The Culture of the Russian Armed Forces is widely varied, but unique amongst the branches of the armed forces, and shared with the other uniformed organizations within Russia. Military culture is the most important component of military life. The major cultural events held by the Russian military are primarily aimed at strengthening esprit de corps as well as advancing the historical traditions of the Armed Forces of Russia. The Ministry of Defence of Russia regularly holds cultural events at various levels. The central cultural institutions of the Ministry of Defense of the Russian Federation are actively working in all military districts.

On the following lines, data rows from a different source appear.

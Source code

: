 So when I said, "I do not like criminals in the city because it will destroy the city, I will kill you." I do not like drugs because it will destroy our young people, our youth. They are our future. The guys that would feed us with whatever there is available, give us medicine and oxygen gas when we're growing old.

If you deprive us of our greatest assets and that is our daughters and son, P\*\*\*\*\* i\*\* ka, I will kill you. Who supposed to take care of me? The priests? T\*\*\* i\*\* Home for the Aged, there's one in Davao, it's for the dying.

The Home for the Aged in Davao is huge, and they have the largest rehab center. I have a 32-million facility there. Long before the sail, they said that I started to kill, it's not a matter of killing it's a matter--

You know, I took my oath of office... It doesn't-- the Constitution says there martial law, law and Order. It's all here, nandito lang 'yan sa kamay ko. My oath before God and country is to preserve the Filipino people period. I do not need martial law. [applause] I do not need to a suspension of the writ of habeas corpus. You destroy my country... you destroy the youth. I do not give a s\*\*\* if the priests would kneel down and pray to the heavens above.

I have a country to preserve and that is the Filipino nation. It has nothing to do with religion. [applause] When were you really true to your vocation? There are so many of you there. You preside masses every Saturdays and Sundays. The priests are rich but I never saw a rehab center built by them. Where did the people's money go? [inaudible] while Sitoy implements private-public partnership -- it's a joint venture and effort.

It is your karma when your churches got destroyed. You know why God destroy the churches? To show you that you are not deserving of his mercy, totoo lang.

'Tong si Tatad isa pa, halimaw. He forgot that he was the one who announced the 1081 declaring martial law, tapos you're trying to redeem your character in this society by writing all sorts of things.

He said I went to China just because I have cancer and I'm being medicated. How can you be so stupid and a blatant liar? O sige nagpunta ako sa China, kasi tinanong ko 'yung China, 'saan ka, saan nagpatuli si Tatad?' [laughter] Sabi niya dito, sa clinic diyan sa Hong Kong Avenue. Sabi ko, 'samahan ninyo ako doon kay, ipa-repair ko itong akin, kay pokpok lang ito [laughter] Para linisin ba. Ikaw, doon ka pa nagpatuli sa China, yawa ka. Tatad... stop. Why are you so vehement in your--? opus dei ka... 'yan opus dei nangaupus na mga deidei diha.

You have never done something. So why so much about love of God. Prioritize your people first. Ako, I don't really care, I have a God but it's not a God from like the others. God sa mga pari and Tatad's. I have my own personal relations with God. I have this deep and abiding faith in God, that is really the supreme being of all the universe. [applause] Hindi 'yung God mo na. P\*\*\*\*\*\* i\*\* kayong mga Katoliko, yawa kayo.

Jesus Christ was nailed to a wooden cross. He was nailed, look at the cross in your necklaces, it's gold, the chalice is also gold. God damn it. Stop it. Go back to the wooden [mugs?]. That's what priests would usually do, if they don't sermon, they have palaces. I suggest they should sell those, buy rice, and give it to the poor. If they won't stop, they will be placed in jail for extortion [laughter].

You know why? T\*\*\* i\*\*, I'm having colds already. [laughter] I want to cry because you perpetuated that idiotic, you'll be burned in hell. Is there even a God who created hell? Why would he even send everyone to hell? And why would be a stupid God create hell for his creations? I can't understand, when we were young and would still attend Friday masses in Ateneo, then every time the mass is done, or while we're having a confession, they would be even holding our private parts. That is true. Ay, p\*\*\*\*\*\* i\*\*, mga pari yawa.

==Official traditions and customs==
These traditions are upheld by the Ground Forces, Aerospace Forces, the Navy, the Strategic Missile Forces and the Airborne Forces.

===Holidays===
- Joint service
  - February 23 - Defender of the Fatherland Day
  - February 15 - International Duties Memorial Day is a veterans day that honors those who served in the Soviet–Afghan War and during combined-arms actions of the Warsaw Pact during the Cold War (e.g. Sino-Soviet border conflict, Soviet invasion of Czechoslovakia, and Ogaden War).
- Service branches
  - October 1 - Russian Ground Forces Day marks the raising of the first units of the Streltsy by Ivan the Terrible in 1550.
  - August 12 - Russian Air Force Day
  - Last Sunday of July - Navy Day
  - December 17 - Strategic Missile Troops Day was introduced in 1995 to commemorate the establishment of the strategic missile forces on 17 December 1959.

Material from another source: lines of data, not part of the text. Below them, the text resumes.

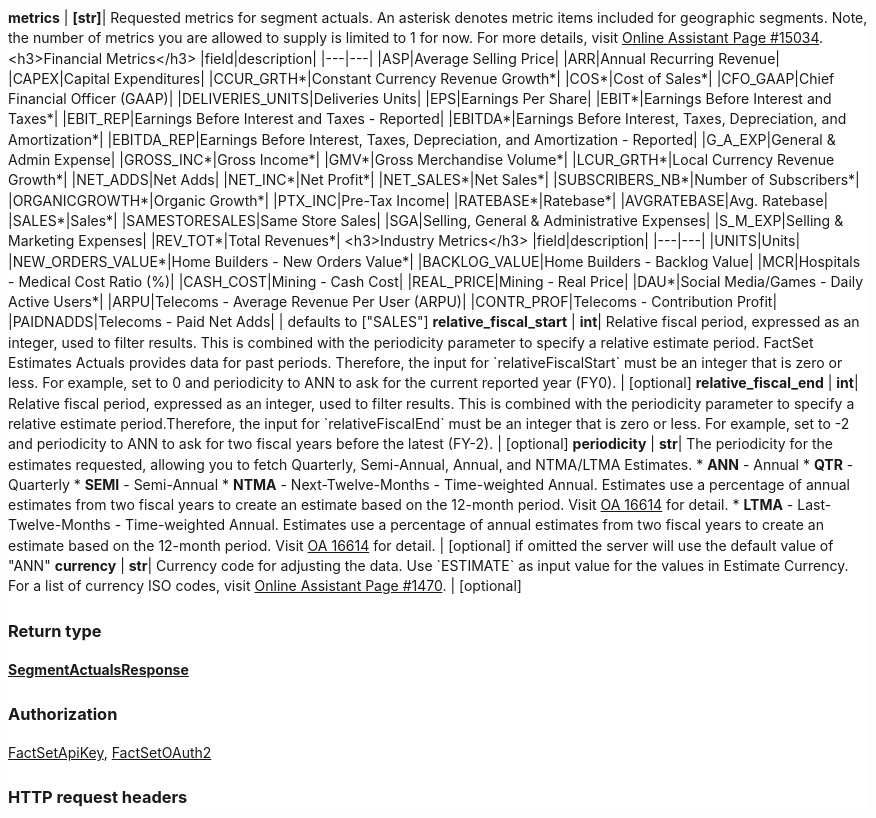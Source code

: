  **metrics** | **[str]**| Requested metrics for segment actuals. An asterisk denotes metric items included for geographic segments. Note, the number of metrics you are allowed to supply is limited to 1 for now. For more details, visit [Online Assistant Page #15034](https://oa.apps.factset.com/pages/15034).  &lt;h3&gt;Financial Metrics&lt;/h3&gt; |field|description| |---|---| |ASP|Average Selling Price| |ARR|Annual Recurring Revenue| |CAPEX|Capital Expenditures| |CCUR_GRTH*|Constant Currency Revenue Growth*| |COS*|Cost of Sales*| |CFO_GAAP|Chief Financial Officer (GAAP)| |DELIVERIES_UNITS|Deliveries Units| |EPS|Earnings Per Share| |EBIT*|Earnings Before Interest and Taxes*| |EBIT_REP|Earnings Before Interest and Taxes - Reported| |EBITDA*|Earnings Before Interest, Taxes, Depreciation, and Amortization*| |EBITDA_REP|Earnings Before Interest, Taxes, Depreciation, and Amortization - Reported| |G_A_EXP|General &amp; Admin Expense| |GROSS_INC*|Gross Income*| |GMV*|Gross Merchandise Volume*| |LCUR_GRTH*|Local Currency Revenue Growth*| |NET_ADDS|Net Adds| |NET_INC*|Net Profit*| |NET_SALES*|Net Sales*| |SUBSCRIBERS_NB*|Number of Subscribers*| |ORGANICGROWTH*|Organic Growth*| |PTX_INC|Pre-Tax Income| |RATEBASE*|Ratebase*| |AVGRATEBASE|Avg. Ratebase| |SALES*|Sales*| |SAMESTORESALES|Same Store Sales| |SGA|Selling, General &amp; Administrative Expenses| |S_M_EXP|Selling &amp; Marketing Expenses| |REV_TOT*|Total Revenues*|   &lt;h3&gt;Industry Metrics&lt;/h3&gt; |field|description| |---|---| |UNITS|Units| |NEW_ORDERS_VALUE*|Home Builders - New Orders Value*| |BACKLOG_VALUE|Home Builders - Backlog Value| |MCR|Hospitals - Medical Cost Ratio (%)| |CASH_COST|Mining - Cash Cost| |REAL_PRICE|Mining - Real Price| |DAU*|Social Media/Games - Daily Active Users*| |ARPU|Telecoms - Average Revenue Per User (ARPU)| |CONTR_PROF|Telecoms - Contribution Profit| |PAIDNADDS|Telecoms - Paid Net Adds|  | defaults to ["SALES"]
 **relative_fiscal_start** | **int**| Relative fiscal period, expressed as an integer, used to filter results. This is combined with the periodicity parameter to specify a relative estimate period. FactSet Estimates Actuals provides data for past periods. Therefore, the input for &#x60;relativeFiscalStart&#x60; must be an integer that is zero or less. For example, set to 0 and periodicity to ANN to ask for the current reported year (FY0).  | [optional]
 **relative_fiscal_end** | **int**| Relative fiscal period, expressed as an integer, used to filter results. This is combined with the periodicity parameter to specify a relative estimate period.Therefore, the input for &#x60;relativeFiscalEnd&#x60; must be an integer that is zero or less.  For example, set to -2 and periodicity to ANN to ask for two fiscal years before the latest (FY-2). | [optional]
 **periodicity** | **str**| The periodicity for the estimates requested, allowing you to fetch Quarterly, Semi-Annual, Annual, and NTMA/LTMA Estimates.   * **ANN** - Annual   * **QTR** - Quarterly   * **SEMI** - Semi-Annual    * **NTMA** - Next-Twelve-Months - Time-weighted Annual. Estimates use a percentage of annual estimates from two fiscal years to create an estimate based on the 12-month period. Visit [OA 16614](https://my.apps.factset.com/oa/pages/16614) for detail.   * **LTMA** - Last-Twelve-Months - Time-weighted Annual. Estimates use a percentage of annual estimates from two fiscal years to create an estimate based on the 12-month period. Visit [OA 16614](https://my.apps.factset.com/oa/pages/16614) for detail.     | [optional] if omitted the server will use the default value of "ANN"
 **currency** | **str**| Currency code for adjusting the data. Use &#x60;ESTIMATE&#x60; as input value for the values in Estimate Currency. For a list of currency ISO codes, visit [Online Assistant Page #1470](https://oa.apps.factset.com/pages/1470). | [optional]

### Return type

[**SegmentActualsResponse**](SegmentActualsResponse.md)

### Authorization

[FactSetApiKey](../README.md#FactSetApiKey), [FactSetOAuth2](../README.md#FactSetOAuth2)

### HTTP request headers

  - August 2 - Paratroopers' Day
  - October 24 - Day of Special Forces honors the 1950 raising of the first Spetsnaz companies
- Specialized forces
  - February 27 - Special Operations Forces Day commemorates establishment of annexation of Crimea in 2014
  - August 6 - Russian Railway Troops Day
  - October 4 - Russian Aerospace Defense Forces Day marks the anniversary of the 1957 launch of the Sputnik satellite.
  - November 19 - Day of the Missile Forces and Artillery commemorate the artillery strikes employed at Battle of Stalingrad in 1942.
  - November 27 - Naval Infantry Day honors the 1705 date of the raising of the first units of today's Russian Marines by Peter the Great.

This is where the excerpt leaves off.